Not sure where I'm going with this, but I thought I'd share it should it stimulate ideas. Part of my motivation is that if the Quantopian risk factors are to make any sense at all, they ought to be predictive factors, and not just noise. It is not yet clear if they are simply the latter.

5 responses

Grant, they don't need to be predictive. I believe their idea behind risk factors is to make sure no outsized risk is being taken by the algorithm beyond the limits they published. I guess it makes sense when investing in algorithms without knowledge of the code that one would want to limit their risks.

Grant,

Leo M is correct, these risk factors are not meant to be predictive but rather as measured parameters that depict common "trading styles" which they consider as risks that they want to diversify in terms of exposure to market. Sector risks/ position concentration I can completely understand but I'm not completely sold on curtailing style risks but I can accept it as a constraint.

As to your algo above, you took the measured risks factors ( according to Q formulation of these style risks) and made them possible alpha factors that you run through Optimize API and yet you constraint them to the max to extract what, returns attributable to these risk factors?

Perhaps predictive is the wrong term. But they need to be something other than words. If they are indistinguishable from noise, then they are likely doing more harm than good.

I'm just not getting the point of the style risk factors. If they don't make money, then any algo that relies on them heavily won't get selected for an allocation in the first place; there's not need to mitigate them with the Optimize API. And if they did make money, then Quantopian wouldn't classify them as risk factors. What am I missing?

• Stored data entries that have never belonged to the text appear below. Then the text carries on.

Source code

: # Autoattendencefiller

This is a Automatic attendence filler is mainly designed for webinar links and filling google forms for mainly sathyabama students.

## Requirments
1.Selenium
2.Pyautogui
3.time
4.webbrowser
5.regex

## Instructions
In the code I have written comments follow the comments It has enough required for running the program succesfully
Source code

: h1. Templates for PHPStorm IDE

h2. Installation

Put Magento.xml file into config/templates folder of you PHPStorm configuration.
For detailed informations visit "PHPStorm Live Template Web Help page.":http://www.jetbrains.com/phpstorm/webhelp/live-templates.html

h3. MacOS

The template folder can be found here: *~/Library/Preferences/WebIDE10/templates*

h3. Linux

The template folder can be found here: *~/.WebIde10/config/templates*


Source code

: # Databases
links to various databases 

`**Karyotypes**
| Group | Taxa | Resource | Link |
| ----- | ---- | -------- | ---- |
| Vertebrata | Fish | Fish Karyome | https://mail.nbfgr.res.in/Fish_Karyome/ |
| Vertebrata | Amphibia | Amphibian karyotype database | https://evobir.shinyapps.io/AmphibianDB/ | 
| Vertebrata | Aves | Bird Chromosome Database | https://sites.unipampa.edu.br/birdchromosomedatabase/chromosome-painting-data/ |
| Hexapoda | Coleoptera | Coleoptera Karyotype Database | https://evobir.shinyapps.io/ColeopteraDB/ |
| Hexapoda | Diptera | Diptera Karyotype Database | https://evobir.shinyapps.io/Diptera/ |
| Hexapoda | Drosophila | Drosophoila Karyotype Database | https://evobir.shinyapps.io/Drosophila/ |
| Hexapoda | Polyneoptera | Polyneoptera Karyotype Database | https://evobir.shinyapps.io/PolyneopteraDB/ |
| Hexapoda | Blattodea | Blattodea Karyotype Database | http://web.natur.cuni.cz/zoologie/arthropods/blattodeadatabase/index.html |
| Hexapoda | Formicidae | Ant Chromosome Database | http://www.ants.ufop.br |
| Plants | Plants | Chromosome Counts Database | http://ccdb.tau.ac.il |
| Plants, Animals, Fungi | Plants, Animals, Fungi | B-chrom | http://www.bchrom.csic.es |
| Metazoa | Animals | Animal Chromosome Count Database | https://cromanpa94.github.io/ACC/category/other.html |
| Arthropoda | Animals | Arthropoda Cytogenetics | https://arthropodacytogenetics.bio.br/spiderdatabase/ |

I just don't know how to distinguish them from a kind of marketing gimic.

The risk factors make money sometime, and sometime they don't, that's why exposure to them is a 'risk'. Similar to having over or under exposure to a certain sector, you wouldn't expect that sector to always over or under perform, right? The risk factors are no different, just less precise perhaps and for some of them (value, momentum, and short term reversal) there are no standard ways of measuring them.

@ Joakim -

Well, if the style risk factors are cyclical, then a backtest of sufficient length would kill the performance of an algo. But I guess the issue is that nobody trusts backtests, and so they have to be controlled on a forward basis.